Let me tell you that nothing hurt this far like waking up that morning. After reaching with only half opened eyes to assure my wallet had not been sniffed out and stolen, I was able to wake up to more pressing matters, like my stiff neck, back, and shoulders. Or perhaps the smell of sleeping in clothes I spent all day yesterday sweating in. 

On a normal non-traveling day back in the States, I would have simply stayed in bed and let muscle atrophy set in till supper time. This day was not one of those days. No time to complain, now each sunrise demands its daily cycling sacrifice, stiff back or no.

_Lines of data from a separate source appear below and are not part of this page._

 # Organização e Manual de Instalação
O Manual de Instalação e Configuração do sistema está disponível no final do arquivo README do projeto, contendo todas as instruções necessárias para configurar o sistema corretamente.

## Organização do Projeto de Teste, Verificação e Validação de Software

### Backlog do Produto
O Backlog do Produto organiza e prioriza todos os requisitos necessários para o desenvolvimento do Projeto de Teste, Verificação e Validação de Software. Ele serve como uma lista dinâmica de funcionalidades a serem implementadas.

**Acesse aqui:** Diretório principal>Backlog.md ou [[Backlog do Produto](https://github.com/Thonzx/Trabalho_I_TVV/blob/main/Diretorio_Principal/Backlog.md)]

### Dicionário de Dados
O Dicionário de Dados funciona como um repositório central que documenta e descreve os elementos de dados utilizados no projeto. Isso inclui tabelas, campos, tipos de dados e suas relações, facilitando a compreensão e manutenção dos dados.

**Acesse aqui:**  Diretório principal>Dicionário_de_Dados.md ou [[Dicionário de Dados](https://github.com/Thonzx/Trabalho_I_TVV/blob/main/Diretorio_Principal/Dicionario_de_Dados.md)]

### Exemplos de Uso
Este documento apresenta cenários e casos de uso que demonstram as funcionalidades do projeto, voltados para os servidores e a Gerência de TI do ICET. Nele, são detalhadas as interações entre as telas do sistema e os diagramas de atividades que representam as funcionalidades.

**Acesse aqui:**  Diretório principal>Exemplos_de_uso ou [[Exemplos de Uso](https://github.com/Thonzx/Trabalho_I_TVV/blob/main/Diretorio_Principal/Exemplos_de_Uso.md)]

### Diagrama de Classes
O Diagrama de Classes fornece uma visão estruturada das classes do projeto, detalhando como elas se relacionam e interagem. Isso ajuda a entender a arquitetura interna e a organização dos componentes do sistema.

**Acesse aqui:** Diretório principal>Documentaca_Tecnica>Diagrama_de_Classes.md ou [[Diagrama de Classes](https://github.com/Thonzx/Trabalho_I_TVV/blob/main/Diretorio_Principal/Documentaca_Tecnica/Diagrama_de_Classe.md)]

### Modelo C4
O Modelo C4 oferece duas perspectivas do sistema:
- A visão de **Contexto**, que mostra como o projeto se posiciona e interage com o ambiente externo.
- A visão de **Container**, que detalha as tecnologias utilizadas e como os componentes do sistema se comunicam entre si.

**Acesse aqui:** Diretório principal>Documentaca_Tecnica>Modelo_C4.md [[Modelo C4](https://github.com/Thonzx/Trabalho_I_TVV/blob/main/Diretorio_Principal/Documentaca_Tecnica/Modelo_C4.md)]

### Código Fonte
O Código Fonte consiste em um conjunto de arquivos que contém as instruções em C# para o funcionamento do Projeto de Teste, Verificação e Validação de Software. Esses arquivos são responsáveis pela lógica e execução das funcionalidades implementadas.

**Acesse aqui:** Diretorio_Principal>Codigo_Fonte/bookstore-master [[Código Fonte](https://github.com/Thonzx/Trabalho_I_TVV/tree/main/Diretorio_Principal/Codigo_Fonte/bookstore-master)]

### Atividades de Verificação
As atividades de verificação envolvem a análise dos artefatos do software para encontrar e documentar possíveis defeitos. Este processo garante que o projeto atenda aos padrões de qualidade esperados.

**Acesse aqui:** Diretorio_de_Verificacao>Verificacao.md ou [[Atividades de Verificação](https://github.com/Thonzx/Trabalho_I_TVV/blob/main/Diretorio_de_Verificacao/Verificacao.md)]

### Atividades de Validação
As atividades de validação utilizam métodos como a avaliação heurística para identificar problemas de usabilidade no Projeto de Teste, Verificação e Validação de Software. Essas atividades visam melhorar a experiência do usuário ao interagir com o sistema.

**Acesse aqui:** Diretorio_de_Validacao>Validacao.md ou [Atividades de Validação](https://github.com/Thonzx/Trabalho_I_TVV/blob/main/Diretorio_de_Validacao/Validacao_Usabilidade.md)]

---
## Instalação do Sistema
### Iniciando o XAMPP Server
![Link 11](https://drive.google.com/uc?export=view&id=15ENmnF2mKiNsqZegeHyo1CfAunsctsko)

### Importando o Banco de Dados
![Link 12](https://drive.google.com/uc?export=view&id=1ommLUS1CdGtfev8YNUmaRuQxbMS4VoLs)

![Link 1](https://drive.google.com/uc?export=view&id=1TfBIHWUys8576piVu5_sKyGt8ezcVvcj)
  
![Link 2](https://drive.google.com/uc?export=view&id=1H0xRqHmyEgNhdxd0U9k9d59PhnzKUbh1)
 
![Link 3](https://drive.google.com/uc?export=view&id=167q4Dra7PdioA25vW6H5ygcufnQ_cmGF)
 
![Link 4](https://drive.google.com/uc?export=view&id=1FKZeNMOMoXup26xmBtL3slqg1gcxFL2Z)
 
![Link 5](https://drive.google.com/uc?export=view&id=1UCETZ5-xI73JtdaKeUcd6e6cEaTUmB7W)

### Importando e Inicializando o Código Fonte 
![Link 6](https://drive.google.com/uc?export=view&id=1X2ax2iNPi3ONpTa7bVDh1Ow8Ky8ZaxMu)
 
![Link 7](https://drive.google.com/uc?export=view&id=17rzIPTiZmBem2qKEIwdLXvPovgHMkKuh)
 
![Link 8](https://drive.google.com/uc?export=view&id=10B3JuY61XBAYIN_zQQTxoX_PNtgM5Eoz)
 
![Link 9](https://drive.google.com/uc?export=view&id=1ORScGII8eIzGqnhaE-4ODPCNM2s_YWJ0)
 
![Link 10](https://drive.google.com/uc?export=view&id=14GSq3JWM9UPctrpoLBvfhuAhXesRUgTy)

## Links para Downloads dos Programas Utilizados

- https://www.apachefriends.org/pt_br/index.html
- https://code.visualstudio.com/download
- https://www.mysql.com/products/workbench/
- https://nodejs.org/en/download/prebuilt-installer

Thankfully we only had to cycle a short eighty kilometers away through boring but flat palm oil plantations. We were invited to live in the luxurious estate of the Beach Bayou Hotel, guests to David and Sabrina who had rented a flat on the property.

Many thank you's to Sabrina and David! Two German cyclists in their own right; they will be heading North to Thailand as Chris and I travel South to Singapore.

Completely welcoming and hospitable, they were joyed to learn after a hard days cycle, that we too would enjoy very much to simply shower and rest. Our feet never touched the water that afternoon. Our heads preferred too much the comfort of pillows and air conditioning. 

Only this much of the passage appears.